Transcribe the following entries word for word. End with the line where "## O que é a" appears.
(Provided data)
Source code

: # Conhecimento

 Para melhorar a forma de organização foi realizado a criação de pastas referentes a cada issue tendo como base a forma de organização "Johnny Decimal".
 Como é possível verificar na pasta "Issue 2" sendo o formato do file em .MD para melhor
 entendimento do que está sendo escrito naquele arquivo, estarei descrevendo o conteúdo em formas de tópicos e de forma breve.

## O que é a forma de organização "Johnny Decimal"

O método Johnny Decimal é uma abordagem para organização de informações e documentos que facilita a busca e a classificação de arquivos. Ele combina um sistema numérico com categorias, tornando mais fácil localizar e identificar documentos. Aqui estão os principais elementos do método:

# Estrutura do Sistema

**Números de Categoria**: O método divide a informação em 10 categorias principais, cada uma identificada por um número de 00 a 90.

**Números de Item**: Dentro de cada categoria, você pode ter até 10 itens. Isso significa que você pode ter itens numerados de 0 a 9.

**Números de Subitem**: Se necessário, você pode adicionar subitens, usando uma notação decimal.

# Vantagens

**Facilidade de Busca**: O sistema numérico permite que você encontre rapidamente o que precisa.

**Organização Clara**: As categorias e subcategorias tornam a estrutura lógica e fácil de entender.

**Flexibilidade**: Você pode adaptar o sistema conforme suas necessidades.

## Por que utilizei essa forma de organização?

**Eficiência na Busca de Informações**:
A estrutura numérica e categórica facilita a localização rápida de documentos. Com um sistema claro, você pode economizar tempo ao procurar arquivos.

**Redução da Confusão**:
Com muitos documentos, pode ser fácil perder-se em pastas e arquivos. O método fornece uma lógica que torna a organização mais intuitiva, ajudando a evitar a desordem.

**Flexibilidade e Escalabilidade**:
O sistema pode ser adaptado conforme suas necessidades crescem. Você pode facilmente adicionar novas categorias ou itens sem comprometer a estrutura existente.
(End Provided data)
→ Result
Source code

: # Conhecimento

 Para melhorar a forma de organização foi realizado a criação de pastas referentes a cada issue tendo como base a forma de organização "Johnny Decimal".
 Como é possível verificar na pasta "Issue 2" sendo o formato do file em .MD para melhor
 entendimento do que está sendo escrito naquele arquivo, estarei descrevendo o conteúdo em formas de tópicos e de forma breve.

## O que é a forma de organização "Johnny Decimal"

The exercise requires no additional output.